Validated Spectrofluorimetric and Derivative Spectrophotometric Method for the Determination of Nitisinone in Pharmaceutical Dosage Form

Abstract

Background: Nitisinone is a potent inhibitor of 4-hydroxyphenylpyruvate dioxygenase, the second enzyme involved in the tyrosine catabolic pathway. It is used for treating hereditary tyrosinemia type 1. Enzyme deficiency results in the accumulation of metabolites such as maleylacetoacetate and fumarylacetoacetate. The accumulation of these harmful metabolites can damage the liver and kidneys. Inhibiting 4-hydroxyphenylpyruvate dioxygenase with nitisinone reduces these metabolites.

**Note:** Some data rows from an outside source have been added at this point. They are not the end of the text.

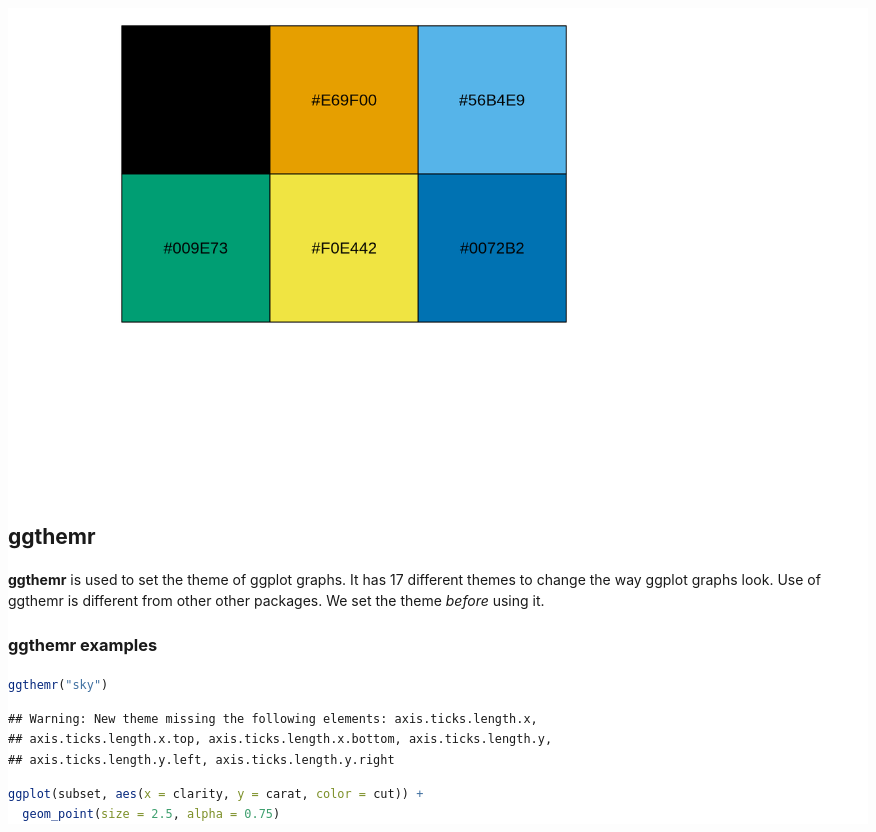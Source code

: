 <img src="themes_and_colors_files/figure-html/unnamed-chunk-12-1.png" width="672" />

## ggthemr

**ggthemr** is used to set the theme of ggplot graphs. It has 17 different themes to change the way ggplot graphs look. Use of ggthemr is different from other other packages. We set the theme *before* using it. 

### ggthemr examples


```r
ggthemr("sky")
```

```
## Warning: New theme missing the following elements: axis.ticks.length.x,
## axis.ticks.length.x.top, axis.ticks.length.x.bottom, axis.ticks.length.y,
## axis.ticks.length.y.left, axis.ticks.length.y.right
```

```r
ggplot(subset, aes(x = clarity, y = carat, color = cut)) +
  geom_point(size = 2.5, alpha = 0.75)
```
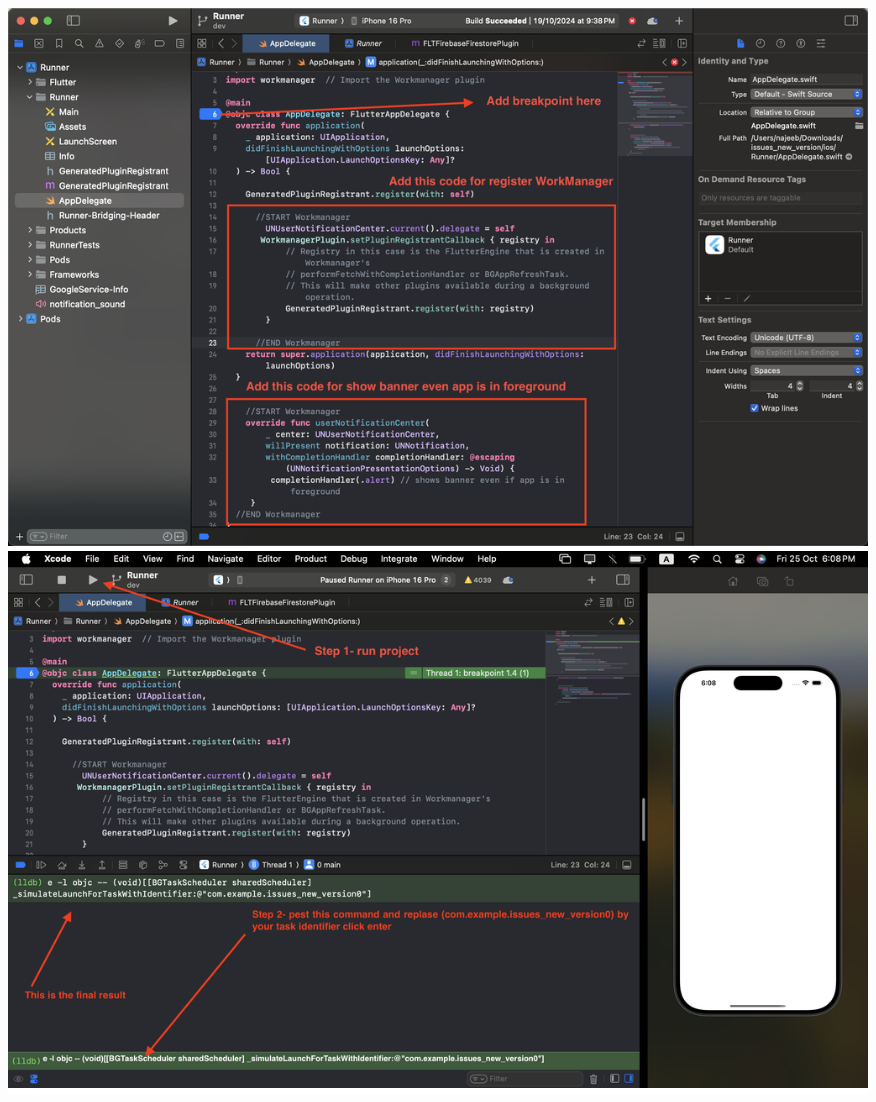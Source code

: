  <td><img src="screen_shoots/setup_AppDelegate.png" alt="Image 2"></td>
    <td><img src="screen_shoots/first_step.png" alt="Image 2"></td>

Objectives: Until now, simple and convenient spectrofluorimetric and spectrophotometric methods for determining nitisinone in capsules as a pharmaceutical product have not been developed and validated. These methods facilitate affordable quality control in environments with limited resources. Methods: To achieve simpler and more accessible methods to determine the amount of nitisinone in its pharmaceutical dosage forms, this study utilized a spectrofluorimetric method based on the fluorescence quenching of fluorescein following the charge transfer complex formation of nitisinone with fluorescein at pH 6. Furthermore, zero, second, and third-order derivative spectrophotometric methods were also used for nitisinone determination. Results: Beer’s law was obeyed for the spectrofluorimetric and spectrophotometric methods (concentration ranges of 0.1 - 3 µg/mL and 0.1 - 5 µg/mL, respectively). Conclusions: The developed methods were employed to assess nitisinone in capsule form as a pharmaceutical dosage form and were compared with a high-performance liquid chromatography (HPLC) method. Statistical analysis indicated no significant difference between the results obtained from these methods.